Opinion by
M. J. Rafferty was during his life a duly commissioned and acting alderman in the city of Pittsburg. A large number of suits were instituted before him, in the name of the city against divers persons, to recover penalties for failure to comply with an ordinance of the city regulating and providing for vehicle licenses. Some of these suits were proceeded in in such a manner that judgments were entered in favor of the defendants and against the plaintiff for costs of suit. M. J. Rafferty died on March 6, 1897, and this action was brought by his administratrix against the city to recover the aggregate of these unpaid costs which amounted to $1,323.70.

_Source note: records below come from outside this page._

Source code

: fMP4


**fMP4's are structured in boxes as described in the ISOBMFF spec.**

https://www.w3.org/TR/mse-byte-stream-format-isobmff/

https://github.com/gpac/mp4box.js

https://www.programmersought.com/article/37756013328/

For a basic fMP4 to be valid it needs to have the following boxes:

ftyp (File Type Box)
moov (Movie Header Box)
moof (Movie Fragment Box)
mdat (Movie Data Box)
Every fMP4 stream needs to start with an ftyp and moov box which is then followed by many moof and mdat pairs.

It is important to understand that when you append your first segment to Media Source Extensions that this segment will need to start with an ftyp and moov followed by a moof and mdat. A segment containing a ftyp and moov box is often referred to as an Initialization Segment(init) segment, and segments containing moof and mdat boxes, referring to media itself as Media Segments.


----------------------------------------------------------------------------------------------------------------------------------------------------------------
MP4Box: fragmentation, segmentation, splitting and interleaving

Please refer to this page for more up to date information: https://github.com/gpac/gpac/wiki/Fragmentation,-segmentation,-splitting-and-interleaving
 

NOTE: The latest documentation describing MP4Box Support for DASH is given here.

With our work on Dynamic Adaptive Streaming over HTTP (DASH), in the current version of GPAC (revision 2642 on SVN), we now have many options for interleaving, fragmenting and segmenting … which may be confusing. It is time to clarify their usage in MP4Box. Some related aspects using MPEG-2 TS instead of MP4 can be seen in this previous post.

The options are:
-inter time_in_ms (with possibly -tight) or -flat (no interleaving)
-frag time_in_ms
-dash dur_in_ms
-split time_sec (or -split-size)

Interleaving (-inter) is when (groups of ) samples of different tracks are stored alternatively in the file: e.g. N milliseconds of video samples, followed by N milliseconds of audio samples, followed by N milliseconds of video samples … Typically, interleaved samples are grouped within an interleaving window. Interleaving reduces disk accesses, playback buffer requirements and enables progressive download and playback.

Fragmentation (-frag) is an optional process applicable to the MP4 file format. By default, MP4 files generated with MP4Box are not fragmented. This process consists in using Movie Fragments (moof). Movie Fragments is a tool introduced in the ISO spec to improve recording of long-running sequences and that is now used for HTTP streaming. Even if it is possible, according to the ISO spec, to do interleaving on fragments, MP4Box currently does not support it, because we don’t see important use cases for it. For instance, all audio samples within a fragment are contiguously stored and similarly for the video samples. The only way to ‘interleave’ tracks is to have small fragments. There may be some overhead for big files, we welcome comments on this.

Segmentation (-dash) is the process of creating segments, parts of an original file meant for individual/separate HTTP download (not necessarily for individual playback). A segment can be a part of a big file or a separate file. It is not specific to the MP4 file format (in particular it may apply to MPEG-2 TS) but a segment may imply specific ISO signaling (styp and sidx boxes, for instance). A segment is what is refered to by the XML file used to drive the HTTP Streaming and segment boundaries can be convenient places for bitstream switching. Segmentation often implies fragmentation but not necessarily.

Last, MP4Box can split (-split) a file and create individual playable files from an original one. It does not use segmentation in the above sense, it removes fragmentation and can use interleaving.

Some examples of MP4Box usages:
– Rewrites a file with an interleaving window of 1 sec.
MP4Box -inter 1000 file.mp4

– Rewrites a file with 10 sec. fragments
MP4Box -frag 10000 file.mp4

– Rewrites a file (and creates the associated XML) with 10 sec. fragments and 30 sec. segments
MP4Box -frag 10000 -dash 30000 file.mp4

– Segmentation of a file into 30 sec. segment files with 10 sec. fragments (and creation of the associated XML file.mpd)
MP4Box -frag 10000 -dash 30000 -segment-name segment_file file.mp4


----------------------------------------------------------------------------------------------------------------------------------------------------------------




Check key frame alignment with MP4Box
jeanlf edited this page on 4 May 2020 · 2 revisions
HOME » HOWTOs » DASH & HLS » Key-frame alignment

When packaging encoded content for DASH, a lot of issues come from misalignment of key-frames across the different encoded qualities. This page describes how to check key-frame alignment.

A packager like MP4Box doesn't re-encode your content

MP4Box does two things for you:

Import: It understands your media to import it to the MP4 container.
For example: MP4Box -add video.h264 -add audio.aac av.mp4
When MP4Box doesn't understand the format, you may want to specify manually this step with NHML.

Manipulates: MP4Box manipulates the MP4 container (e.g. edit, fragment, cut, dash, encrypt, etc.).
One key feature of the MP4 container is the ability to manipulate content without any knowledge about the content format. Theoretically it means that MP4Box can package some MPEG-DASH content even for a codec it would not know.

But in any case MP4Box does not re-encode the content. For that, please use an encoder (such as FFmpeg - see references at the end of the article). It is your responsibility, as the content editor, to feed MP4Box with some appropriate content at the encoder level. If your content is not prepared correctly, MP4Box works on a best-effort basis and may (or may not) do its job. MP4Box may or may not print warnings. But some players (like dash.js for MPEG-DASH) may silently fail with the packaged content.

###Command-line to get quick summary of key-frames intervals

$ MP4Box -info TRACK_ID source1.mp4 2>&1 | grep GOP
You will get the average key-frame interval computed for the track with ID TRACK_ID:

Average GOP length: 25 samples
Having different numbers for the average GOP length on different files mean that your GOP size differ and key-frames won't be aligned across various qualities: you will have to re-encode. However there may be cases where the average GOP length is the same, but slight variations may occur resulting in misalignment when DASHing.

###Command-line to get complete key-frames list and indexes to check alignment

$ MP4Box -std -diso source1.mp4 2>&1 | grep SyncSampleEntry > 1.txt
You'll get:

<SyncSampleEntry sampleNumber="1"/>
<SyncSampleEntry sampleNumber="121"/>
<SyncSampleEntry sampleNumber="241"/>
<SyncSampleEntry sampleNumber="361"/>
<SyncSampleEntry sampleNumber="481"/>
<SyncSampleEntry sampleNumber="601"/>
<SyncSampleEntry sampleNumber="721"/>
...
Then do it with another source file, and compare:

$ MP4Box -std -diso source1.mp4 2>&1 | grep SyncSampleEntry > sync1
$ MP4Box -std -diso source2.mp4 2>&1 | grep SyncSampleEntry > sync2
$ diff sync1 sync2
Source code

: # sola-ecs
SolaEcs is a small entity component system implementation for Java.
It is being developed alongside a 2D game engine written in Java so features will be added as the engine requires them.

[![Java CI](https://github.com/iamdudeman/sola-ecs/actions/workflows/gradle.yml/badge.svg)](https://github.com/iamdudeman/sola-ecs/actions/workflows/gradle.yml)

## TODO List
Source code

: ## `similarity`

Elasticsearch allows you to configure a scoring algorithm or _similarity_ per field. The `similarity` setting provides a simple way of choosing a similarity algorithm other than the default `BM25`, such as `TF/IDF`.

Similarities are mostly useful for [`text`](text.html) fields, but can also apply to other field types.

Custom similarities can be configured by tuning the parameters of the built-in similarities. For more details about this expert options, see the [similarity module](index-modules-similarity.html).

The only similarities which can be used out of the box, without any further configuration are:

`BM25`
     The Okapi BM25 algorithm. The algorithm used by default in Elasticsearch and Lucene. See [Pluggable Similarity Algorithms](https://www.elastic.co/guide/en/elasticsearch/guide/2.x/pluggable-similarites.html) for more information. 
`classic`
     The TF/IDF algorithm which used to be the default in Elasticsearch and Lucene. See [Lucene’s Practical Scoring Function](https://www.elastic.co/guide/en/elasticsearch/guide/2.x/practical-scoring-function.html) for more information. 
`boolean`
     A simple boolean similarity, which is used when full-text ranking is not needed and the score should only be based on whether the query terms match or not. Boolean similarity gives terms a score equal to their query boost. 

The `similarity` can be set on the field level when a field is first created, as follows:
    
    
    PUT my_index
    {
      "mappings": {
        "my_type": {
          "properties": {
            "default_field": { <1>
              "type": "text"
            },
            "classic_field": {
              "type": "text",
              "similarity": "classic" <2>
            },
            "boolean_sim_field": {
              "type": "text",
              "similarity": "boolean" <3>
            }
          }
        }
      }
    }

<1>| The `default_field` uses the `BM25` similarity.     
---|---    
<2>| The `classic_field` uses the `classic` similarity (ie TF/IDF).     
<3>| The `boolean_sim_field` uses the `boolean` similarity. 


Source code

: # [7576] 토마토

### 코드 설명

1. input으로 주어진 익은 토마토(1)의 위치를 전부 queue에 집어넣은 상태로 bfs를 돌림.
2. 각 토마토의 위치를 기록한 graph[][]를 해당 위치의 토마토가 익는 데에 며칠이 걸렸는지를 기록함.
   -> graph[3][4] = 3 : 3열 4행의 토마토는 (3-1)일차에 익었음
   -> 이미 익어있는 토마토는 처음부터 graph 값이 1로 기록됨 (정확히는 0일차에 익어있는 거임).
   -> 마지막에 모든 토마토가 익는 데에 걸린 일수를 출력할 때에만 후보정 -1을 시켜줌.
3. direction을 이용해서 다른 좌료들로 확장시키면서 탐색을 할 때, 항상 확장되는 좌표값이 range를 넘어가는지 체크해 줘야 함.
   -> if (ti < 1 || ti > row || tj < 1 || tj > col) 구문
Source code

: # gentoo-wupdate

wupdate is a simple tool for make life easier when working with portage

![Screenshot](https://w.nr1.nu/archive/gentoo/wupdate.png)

On the trial the defendant offered in evidence two private *80acts of assembly, as follows: Section 2, of tbe Act of February 10, 1859, P. L. 35, “ The mayor, alderman and citizens of Pittsburg shall not be liable for costs in any suit in which said corporation may be plaintiff, unless the institution of said suit has been authorized, by the mayor or solicitor of said city; ” section 1 of the Act of April 13, 1859, P. L. 599, “ That no suit shall hereafter be brought by any city officer in the name of said city, without notice in writing or in person to the regularly chosen solicitor of said city, who shall keep a regular docket of all such suits, and hand the same over to his successor in office.”
One D. H. Speer was the duly appointed vehicle officer of the city, whose duty it was to seek out all persons using, contrary to the provisions of the ordinance, any vehicle within the city and to report them to the city treasurer. When he was examined in rebuttal by the plaintiff the following offer was made, viz : “We propose to prove by the witness on the stand that before bringing these suits before Alderman Rafferty, or any other alderman, he consulted with Mr. C. S. Fetterman, who was one of the regular city solicitor’s assistants, in reference to the bringing of these suits, and was authorized by him to bring the suits.” The offer was objected to as incompetent and irrelevant. The exclusion of the evidence indicated in this offer is the basis of the first assignment of error. The appellee is confined to the ground of the objection taken in the court below: Fidler v. Hershey, 90 Pa. 363. To entitle the plaintiff to recover, she must affirmatively show a substantial compliance with the two acts of 1859, viz: that the suits had been brought by a city officer in the name of the city, that the “ regularly chosen solicitor of said city ” had notice thereof in writing or in person, and that the suits had been authorized by the mayor or the solicitor of the city.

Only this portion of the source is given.